* RECORDED INFORMATION
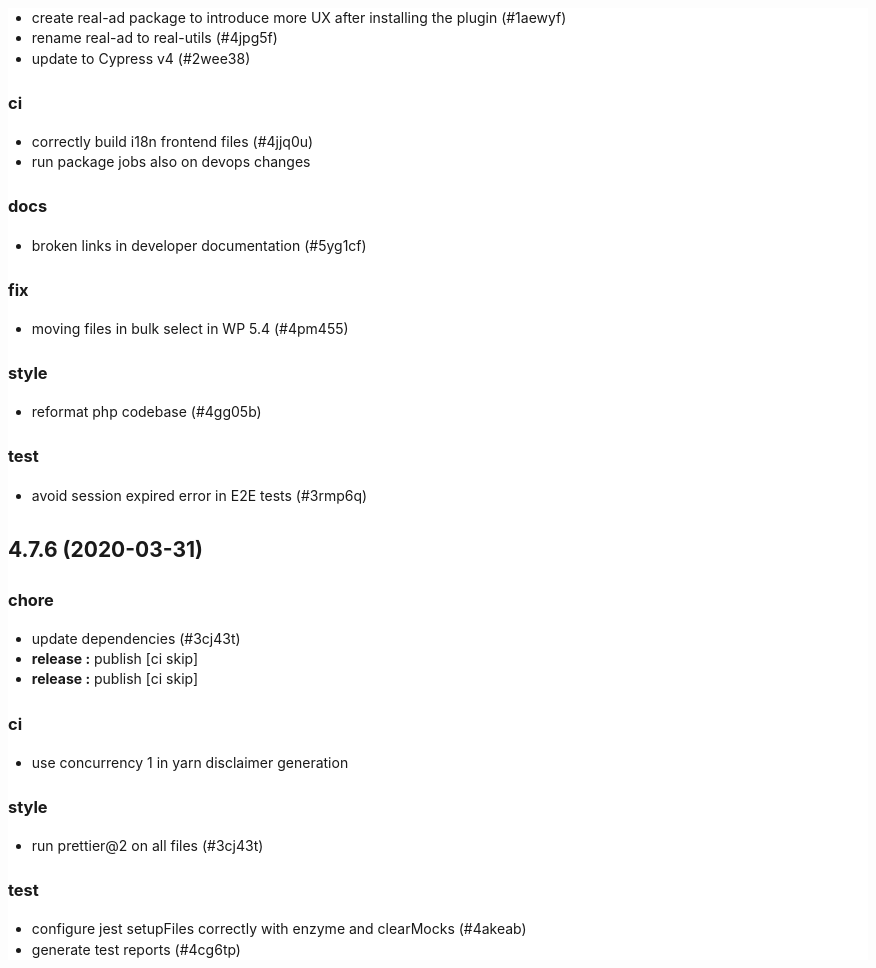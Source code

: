 * create real-ad package to introduce more UX after installing the plugin (#1aewyf)
* rename real-ad to real-utils (#4jpg5f)
* update to Cypress v4 (#2wee38)


### ci

* correctly build i18n frontend files (#4jjq0u)
* run package jobs also on devops changes


### docs

* broken links in developer documentation (#5yg1cf)


### fix

* moving files in bulk select in WP 5.4 (#4pm455)


### style

* reformat php codebase (#4gg05b)


### test

* avoid session expired error in E2E tests (#3rmp6q)





## 4.7.6 (2020-03-31)


### chore

* update dependencies (#3cj43t)
* **release :** publish [ci skip]
* **release :** publish [ci skip]


### ci

* use concurrency 1 in yarn disclaimer generation


### style

* run prettier@2 on all files (#3cj43t)


### test

* configure jest setupFiles correctly with enzyme and clearMocks (#4akeab)
* generate test reports (#4cg6tp)
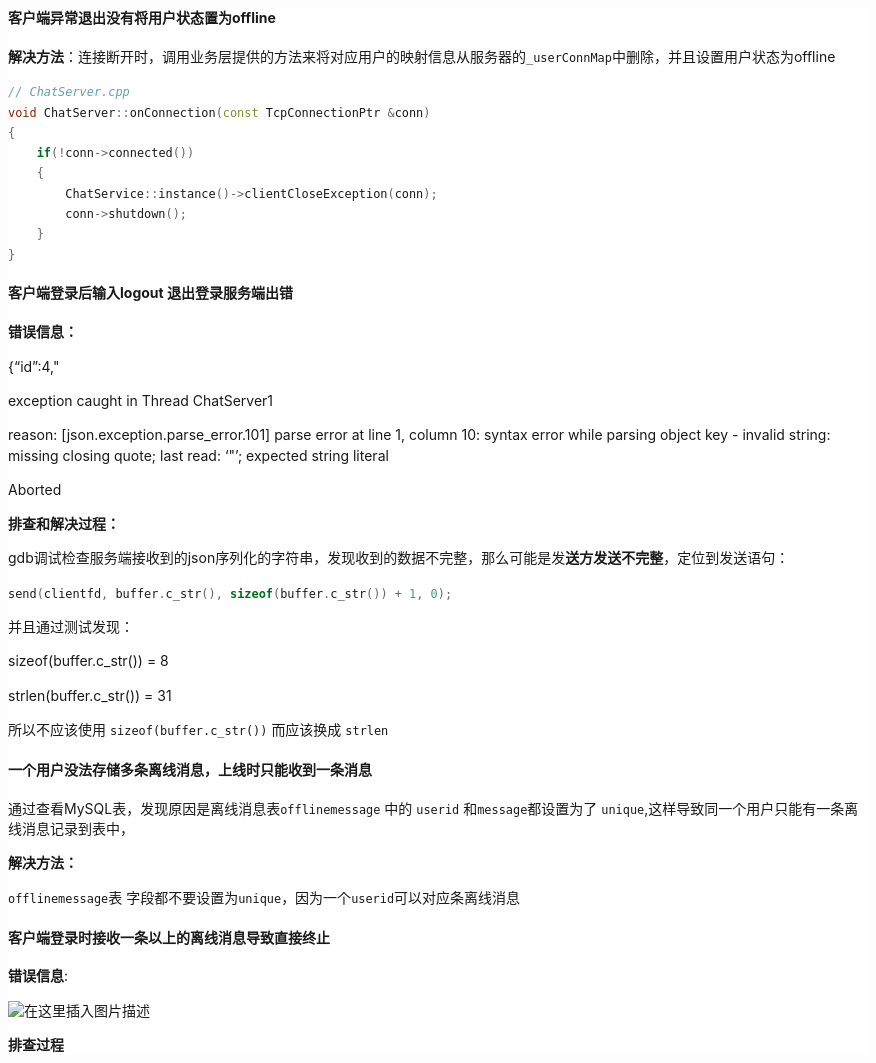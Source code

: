 #### 客户端异常退出没有将用户状态置为offline

**解决方法**：连接断开时，调用业务层提供的方法来将对应用户的映射信息从服务器的`_userConnMap`中删除，并且设置用户状态为offline

```cpp
// ChatServer.cpp
void ChatServer::onConnection(const TcpConnectionPtr &conn)
{
    if(!conn->connected())
    {
        ChatService::instance()->clientCloseException(conn);
        conn->shutdown();
    }
}
```

#### 客户端登录后输入logout 退出登录服务端出错

**错误信息：**

{“id”:4,"

exception caught in Thread ChatServer1

reason: \[json.exception.parse\_error.101\] parse error at line 1, column 10: syntax error while parsing object key - invalid string: missing closing quote; last read: ‘"’; expected string literal

Aborted

**排查和解决过程：**

gdb调试检查服务端接收到的json序列化的字符串，发现收到的数据不完整，那么可能是发**送方发送不完整**，定位到发送语句：

```cpp
send(clientfd, buffer.c_str(), sizeof(buffer.c_str()) + 1, 0);
```

并且通过测试发现：

sizeof(buffer.c\_str()) = 8

strlen(buffer.c\_str()) = 31

所以不应该使用 `sizeof(buffer.c_str())` 而应该换成 `strlen`

#### 一个用户没法存储多条离线消息，上线时只能收到一条消息

通过查看MySQL表，发现原因是离线消息表`offlinemessage` 中的 `userid` 和`message`都设置为了 `unique`,这样导致同一个用户只能有一条离线消息记录到表中，

**解决方法：**

`offlinemessage`表 字段都不要设置为`unique`，因为一个`userid`可以对应条离线消息

#### 客户端登录时接收一条以上的离线消息导致直接终止

**错误信息**:

![在这里插入图片描述](https://img-blog.csdnimg.cn/6d05868bede945e484d22aa1657d4d43.png#pic_center)

**排查过程**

* TASK
Everything starting at the line containing "to real-utils (#4jpg5f)" and ending at the line containing "update dependencies (#3cj43t)" in the records above should be repeated exactly, and only that.

* WRITTEN SOLUTION
* rename real-ad to real-utils (#4jpg5f)
* update to Cypress v4 (#2wee38)


### ci

* correctly build i18n frontend files (#4jjq0u)
* run package jobs also on devops changes


### docs

* broken links in developer documentation (#5yg1cf)


### fix

* moving files in bulk select in WP 5.4 (#4pm455)


### style

* reformat php codebase (#4gg05b)


### test

* avoid session expired error in E2E tests (#3rmp6q)





## 4.7.6 (2020-03-31)


### chore

* update dependencies (#3cj43t)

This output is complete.